Athletes have been using drugs related to performance since the ancient Greeks. Way back in 776 B. C., some used hallucinogens and ate animal testicles to get better according to ProCon.org. Human Chorionic Gonadotropin or HCG is used by athletes to minimize some of the side effects of anabolic steroids, manipulate testosterone levels to mask steroid use, and build muscle.
The Lowdown on HCG
The HCG hormone's real purpose is to develop the egg in a woman's ovary. Pregnancy tests usually check a woman's HCG levels. Because it can alter testosterone levels in men, HCG was banned by the International Olympic Committee in 1987. It was also banned by the United States Anti-Doping Agency. Numerous athletes have failed HCG tests. For example, in May 2010, baseball player Manny Ramirez and Houston Texans linebacker Brian Cushing were suspended for using HCG.
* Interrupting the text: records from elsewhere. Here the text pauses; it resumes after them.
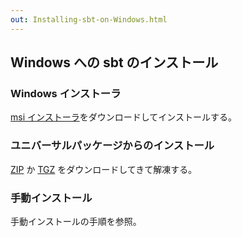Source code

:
 ```yaml
---
out: Installing-sbt-on-Windows.html
---
```


  [MSI]: $sbt_native_package_base$$app_version$/sbt-$app_version$.msi
  [ZIP]: $sbt_native_package_base$$app_version$/sbt-$app_version$.zip
  [TGZ]: $sbt_native_package_base$$app_version$/sbt-$app_version$.tgz

Windows への sbt のインストール
----------------------------

### Windows インストーラ

[msi インストーラ][MSI]をダウンロードしてインストールする。

### ユニバーサルパッケージからのインストール

[ZIP][ZIP] か [TGZ][TGZ] をダウンロードしてきて解凍する。

### 手動インストール

手動インストールの手順を参照。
Steroid use is the most widely known way athletes bulk up their bodies. But drug tests can detect the presence of synthetic testosterone. Athletes use HCG to stimulate the body's natural production of testosterone, which disguises the presence of synthetic testosterone according to the "Journal of Endocrinology and Metabolism." This may help a person beat a drug test.
Kick Starting Production
Prolonged steroid use upsets the athlete's hormonal balance and induces the body to shut down its production of testosterone. This can lead to shrunken testicles and depressed sperm production. The thinking is HCG can reverse this unwanted side effect and kick start the body's production of testosterone. According to the University of Washington, low doses of HCG may help maintain testosterone production. A case study of a steroid-using bodybuilder published in the January 1998 issue of the "Postgraduate Medical Journal," concluded that HCG restored his testosterone and sperm production.
The HCG Myth
Some athletes have used HCG to artificially boost their testosterone levels before competition. They think this increases muscle strength and may help improve their performance. However, according to Andrew Kicman of the King's College London Drug Control Center, the increase in testosterone levels is minimal compared to other doping methods and lasts for only a few days.